Al Nazareno si susseguono riunioni, dall’incontro di Zingaretti con il comitato politico a quella di Orlando con i segretari regionali. I Dem chiedono di partire dai contenuti per poi verificare se ci sono le condizioni per una soluzione ‘pilotata’ che faccia nascere un Conte ter. Il tema è che, al momento, un accordo tra gli alleati su come fare il rimpasto, non c’è. Anche perché, se non si passasse per le dimissioni del premier toccherebbe ai singoli partiti convincere i ministri “selezionati” a lasciare l’incarico. Con esiti imprevedibili. Ed è da questo stallo, anche, che nasce lo scetticismo del premier per il Conte-ter. Con un’intesa blindata, una crisi-lampo con dimissioni consegnate al Quirinale e immediato voto di fiducia alle Camere questo scetticismo potrebbe anche scemare, ma la strada è in salita. Anche perché ogni volta che Matteo Renzi va in tv e “bombarda” il governo, a Palazzo Chigi si convincono un po’ di più della sua inaffidabilità. Anche oggi il leader di Iv parla di “problema politico” con il presidente del Consiglio ed elenca tutti i nodi su cui difficilmente cederà: il Mes, il Recovery, la delega ai Servizi, perfino il reddito di cittadinanza. “Se le nostre idee non vi servono, tenetevi le poltrone”, è il suo affondo. E da Iv fanno sapere che non ci sono stati ancora contatti con Palazzo Chigi. Dunque i renziani reputano ancora ogni scenario aperto.. E in Iv non passa inosservata la nota di Cambiamo!, il partito di Toti, che apre a un “esecutivo di salute pubblica”. Qualche renziano la legge come un segnale a Conte, anche se i ‘totiani’ negano.
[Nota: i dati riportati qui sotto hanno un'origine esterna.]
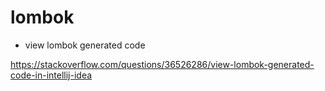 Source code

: # lombok

- view lombok generated code

https://stackoverflow.com/questions/36526286/view-lombok-generated-code-in-intellij-idea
Ma tornano a circolare voci di un lavoro in corso, con contatti anche da Palazzo Chigi, per formare un gruppo di “responsabili” o “costruttori”, al Senato. Da Iv confermano che sarebbero stati sondati anche un paio di senatori renziani e che i due parlamentari avrebbero girato il messaggio a Matteo Renzi. La reazione? “Auguri e tanti, tanti responsabili”, avrebbe detto il leader di Iv. E una fonte qualificata di Iv commenta: “Se così stanno le cose vuol dire che Conte vuole lo showdown, la conta in Parlamento”.